The Stanley Dance 1963 interview with Jimmy doesn't really reveal very much about the man himself. So I went looking for stories and tid-bits about Jimmy in order to see if I could find out more about who he was and what he was like.
"I remember the lovable Jimmy Rushing..." recalls Mary Lou Williams ('Hear Me Talkin' To Ya..' Shapiro and Hentoff Dover Publications New York 1966)...
"Jimmy was a big brother to me and some of the other band wives. I remember him playing piano and singing wonderful ballads to us; other times he would keep us laughing with his risque stories, getting a kick out of seeing us blush."
Count Basie testifies in 'Hear Me Talkin' To Ya..' (Shapiro and Hentoff Dover Publications New York 1966)...
"...and in 1929, we picked up a blues singer in Oklahoma City. That was Jimmy Rushing, who for my money has never had an equal when it comes to the blues.
"In all the time he was with the band, Jimmy Rushing has been what I might call my right arm. There were times in the early days of the band that I'd have given it all up but for Jimmy's urging to stick with it."
His popularity was undisputed. After Joe Williams replaced Jimmy in the Mid-50's, Basie fans divided into two factions...
"I went ape," said Nat Pierce, recalling the first time he heard Williams at Birdland. "As I was leaving, I met John Hammond coming down the stairs.
"Basie got himself a singer," I said.
"Ah, I like Jimmy Rushing," John answered.
"Wait till you hear this cat!"
"Nobody like Jimmy....' "
"Hammond's preference was not merely a matter of loyalty to Rushing. There was a generation gap, a difference of approach, a different conception of what was or was not authentic, and Joe Williams was well aware of it.
"There were a lot of people like that," he said, "and a lot of critics in England and Europe who were hostile. After the posters went up and signs were stuck on them saying, 'All Seats Sold', the reviewers would write, 'Most of the applause was reserved for a singer, and he is no Jimmy Rushing,' and so on, blah, blah, blah. It took 'em a long time. It took them years before they finally decided; 'So it isn't Jimmy Rushing.' "
In the same vein, British author and music critic, Eric Hobsbawm ('The Jazz Scene' Pantheon Books New York 1993) wrote in 1959...
"Williams is a jazz-singer of considerable talent, who has increased the band's popularity in America, but for one critic at least he cannot make Basie play the blues as James Rushing did in the distant days when he and the band first moved us with 'Sent for You Yesterday'."
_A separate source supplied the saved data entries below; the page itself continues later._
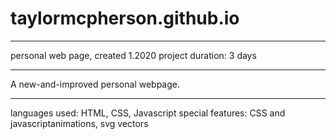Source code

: # taylormcpherson.github.io
-------------------------------------
personal web page, created 1.2020
project duration: 3 days

-------------------------------------
A new-and-improved personal webpage.

-------------------------------------
languages used: 
    HTML, CSS, Javascript
special features: 
    CSS and javascriptanimations, svg vectors
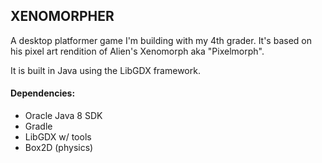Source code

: ## XENOMORPHER
A desktop platformer game I'm building with my 4th grader. It's based on his
pixel art rendition of Alien's Xenomorph aka "Pixelmorph".

It is built in Java using the LibGDX framework.

#### Dependencies:
* Oracle Java 8 SDK
* Gradle
* LibGDX w/ tools
* Box2D (physics)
"Jimmy was a sweet, sweet man. Everybody loved him." Stanley Dance said in a recent phone conversation with me. (Radun 1998)
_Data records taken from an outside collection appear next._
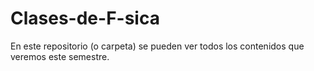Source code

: # Clases-de-F-sica
En este repositorio (o carpeta) se pueden ver todos los contenidos que veremos este semestre. 
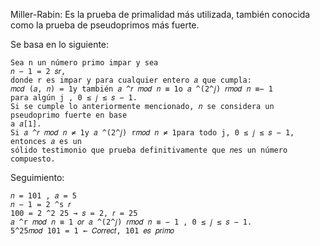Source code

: Miller-Rabin: Es la prueba de primalidad más utilizada, también conocida como la prueba de pseudoprimos más fuerte.

Se basa en lo siguiente:

    Sea n un número primo impar y sea
    𝑛 − 1 = 2 𝑠𝑟,
    donde r es impar y para cualquier entero 𝑎 que cumpla:
    𝑚𝑐𝑑 (𝑎, 𝑛) = 1y también 𝑎 ^𝑟 𝑚𝑜𝑑 𝑛 ≡ 1o 𝑎 ^(2^𝑗) 𝑟𝑚𝑜𝑑 𝑛 ≡− 1
    para algún j , 0 ≤ 𝑗 ≤ 𝑠 − 1.
    Si se cumple lo anteriormente mencionado, 𝑛 se considera un pseudoprimo fuerte en base
    a 𝑎[1].
    Si 𝑎 ^𝑟 𝑚𝑜𝑑 𝑛 ≠ 1y 𝑎 ^(2^𝑗) r𝑚𝑜𝑑 𝑛 ≠ 1para todo j, 0 ≤ 𝑗 ≤ 𝑠 − 1, entonces 𝑎 es un
    sólido testimonio que prueba definitivamente que 𝑛es un número compuesto.
    
    
Seguimiento: 

    𝑛 = 101 , 𝑎 = 5
    𝑛 − 1 = 2 ^s 𝑟
    100 = 2 ^2 25 → 𝑠 = 2, 𝑟 = 25
    𝑎 ^r 𝑚𝑜𝑑 𝑛 ≡ 1 𝑜𝑟 𝑎 ^(2^𝑗) 𝑟𝑚𝑜𝑑 𝑛 ≡ − 1 , 0 ≤ 𝑗 ≤ 𝑠 − 1.
    5^25𝑚𝑜𝑑 101 = 1 ← 𝐶𝑜𝑟𝑟𝑒𝑐𝑡, 101 𝑒𝑠 𝑝𝑟𝑖𝑚𝑜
According to Dicky Wells in 1970...
"He (Harry Edison) and Prez named just about everybody (in Basie's band), and when Prez named anybody the name stuck." ... "Rush was 'Honey Bunny Boo' or 'Little Jim'.
"Helen Humes did well as Billie's (Billie Holiday) successor, and her blues style fitted the band. Even her pop songs had a blues flavor. She and Jimmy Rushing used to get along well, telling tall tales and keeping the bus in an uproar all the time.
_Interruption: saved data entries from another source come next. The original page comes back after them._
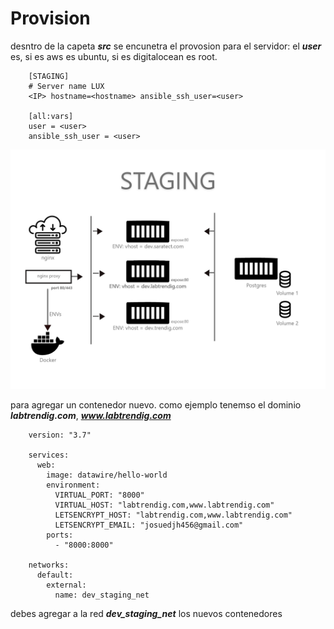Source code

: 
# Provision

desntro de la capeta ***src*** se encunetra el provosion para el servidor:
el ***user*** es, si es aws es ubuntu, si es digitalocean es root.


        [STAGING]
        # Server name LUX
        <IP> hostname=<hostname> ansible_ssh_user=<user>
        
        [all:vars]
        user = <user>
        ansible_ssh_user = <user>


![alt text](staging.png?raw=true "deploy")

para agregar un contenedor nuevo. como ejemplo tenemso el dominio ***labtrendig.com***, ***www.labtrendig.com***


        version: "3.7"

        services:
          web:
            image: datawire/hello-world
            environment:
              VIRTUAL_PORT: "8000"
              VIRTUAL_HOST: "labtrendig.com,www.labtrendig.com"
              LETSENCRYPT_HOST: "labtrendig.com,www.labtrendig.com"
              LETSENCRYPT_EMAIL: "josuedjh456@gmail.com"
            ports:
              - "8000:8000"
        
        networks:
          default:
            external:
              name: dev_staging_net
            
debes agregar a la red ***dev_staging_net*** los nuevos contenedores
"Jimmy used to come aboard the bus with a bag of food, chicken or something. We'd be leaving around two o'clock and he would wait until everybody was asleep, snoring, and then open his chicken bag. I was sitting behind him one time, hungry, and saw his jaws working, so I touched him on the shoulder.
"Ah, man, I thought you were asleep! Here, fool, eat this and go to sleep."
"He passed me a very small bit of chicken. I'd wait a couple of nights and then touch him up again.
"Rush is a big man, but he's real light on his feet and can move fast. The only time that I saw Rush depressed was when his wife or mother was sick. He's something like Earl Hines. Earl may have troubles, but he doesn't let you know it.
"And Rush never forgets anything. He can tell you exactly what happened twenty, thirty years ago."
Says Gus Johnson, Jr. ...
"I went with Basie at the very end of '47 for an engagement at the Strand Theater, but while we were there Shadow Wilson returned and the office wanted him back in the band. Basie insisted I stay till the Strand job was finished, but Shadow took his former place again when the band went into the Royal Roost across the street for about a month. Then they went out on the road, and Shadow put his notice in and joined Woody Herman. So now Basie was without a drummer and he told Jimmy Rushing to call me.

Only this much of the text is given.